Consumer Groups
In a production environment, you rarely have just one instance of your application. You want multiple instances working together to process data faster. In Kafka, this is handled through Consumer Groups.
1. How They Work
When multiple consumers share the same group.id, Kafka automatically divides the partitions of a topic among them.
- 1:1 Mapping: Ideally, each consumer is assigned a unique set of partitions.
- Load Balancing: If you add a new consumer to the group, Kafka triggers a Rebalance, moving some partitions from the existing consumers to the new one.
- Failover: If a consumer crashes, its partitions are reassigned to the remaining healthy consumers.
2. Partition Assignment
The rule is simple: Each partition can be assigned to exactly one consumer within a group.

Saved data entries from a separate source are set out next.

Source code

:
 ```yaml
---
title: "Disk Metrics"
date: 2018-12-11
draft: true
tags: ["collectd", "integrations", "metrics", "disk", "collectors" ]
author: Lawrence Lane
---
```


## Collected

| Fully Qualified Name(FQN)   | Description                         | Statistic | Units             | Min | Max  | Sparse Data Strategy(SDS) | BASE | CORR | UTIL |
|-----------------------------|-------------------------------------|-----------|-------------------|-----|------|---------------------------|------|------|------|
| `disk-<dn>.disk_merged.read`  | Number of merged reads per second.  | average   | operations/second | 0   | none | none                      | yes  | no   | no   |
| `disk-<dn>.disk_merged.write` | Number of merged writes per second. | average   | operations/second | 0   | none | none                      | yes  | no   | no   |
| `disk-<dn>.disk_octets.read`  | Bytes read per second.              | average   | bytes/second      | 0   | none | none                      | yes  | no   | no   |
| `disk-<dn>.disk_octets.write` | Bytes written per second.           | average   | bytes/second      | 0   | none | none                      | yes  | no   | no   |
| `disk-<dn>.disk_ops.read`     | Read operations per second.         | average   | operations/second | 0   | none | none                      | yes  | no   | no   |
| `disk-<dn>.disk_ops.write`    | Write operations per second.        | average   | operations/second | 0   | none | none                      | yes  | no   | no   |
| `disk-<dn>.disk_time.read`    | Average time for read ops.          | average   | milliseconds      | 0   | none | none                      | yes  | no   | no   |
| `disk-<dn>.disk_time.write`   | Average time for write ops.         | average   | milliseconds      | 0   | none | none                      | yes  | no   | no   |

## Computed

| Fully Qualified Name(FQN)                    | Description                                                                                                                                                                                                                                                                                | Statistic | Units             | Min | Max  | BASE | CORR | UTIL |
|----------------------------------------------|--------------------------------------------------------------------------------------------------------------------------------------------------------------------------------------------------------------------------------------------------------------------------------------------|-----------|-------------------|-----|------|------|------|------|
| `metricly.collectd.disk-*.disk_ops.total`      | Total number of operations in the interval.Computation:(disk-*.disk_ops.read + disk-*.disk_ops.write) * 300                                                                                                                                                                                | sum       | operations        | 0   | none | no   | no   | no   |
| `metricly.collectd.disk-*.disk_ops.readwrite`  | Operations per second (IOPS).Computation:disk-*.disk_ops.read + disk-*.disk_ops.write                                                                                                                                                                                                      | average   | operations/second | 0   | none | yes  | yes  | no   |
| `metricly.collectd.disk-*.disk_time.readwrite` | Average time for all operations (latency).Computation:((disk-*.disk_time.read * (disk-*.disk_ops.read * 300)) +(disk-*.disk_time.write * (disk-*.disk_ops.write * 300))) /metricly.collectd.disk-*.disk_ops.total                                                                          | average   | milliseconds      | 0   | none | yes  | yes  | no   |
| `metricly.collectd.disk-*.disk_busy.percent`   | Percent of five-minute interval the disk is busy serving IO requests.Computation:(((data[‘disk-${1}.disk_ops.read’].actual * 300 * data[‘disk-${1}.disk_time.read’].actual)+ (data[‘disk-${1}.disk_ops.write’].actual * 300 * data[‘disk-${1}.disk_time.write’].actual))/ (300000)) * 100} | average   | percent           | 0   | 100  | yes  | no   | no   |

- If you have 4 partitions and 2 consumers: Each consumer gets 2 partitions.
- If you have 4 partitions and 4 consumers: Each consumer gets 1 partition.
- If you have 4 partitions and 5 consumers: One consumer will sit IDLE, as there are no more partitions to assign.
3. The Group Coordinator
Kafka uses a special broker known as the Group Coordinator to manage the group’s state.
- JoinGroup: Consumers send a request to join a group.
- SyncGroup: The coordinator assigns partitions to the consumers.
- Heartbeats: Consumers send periodic heartbeats to prove they are still alive. If a heartbeat is missed (e.g., due to a crash or a long GC pause), a rebalance is triggered.
4. Interactive: Group Scalability
Add consumers to the group and see how partitions are reassigned.
5. Summary
Consumer groups are the backbone of Kafka’s scalability. By simply adding more consumer instances with the same group.id, you can increase your processing capacity to match the number of partitions in your topic.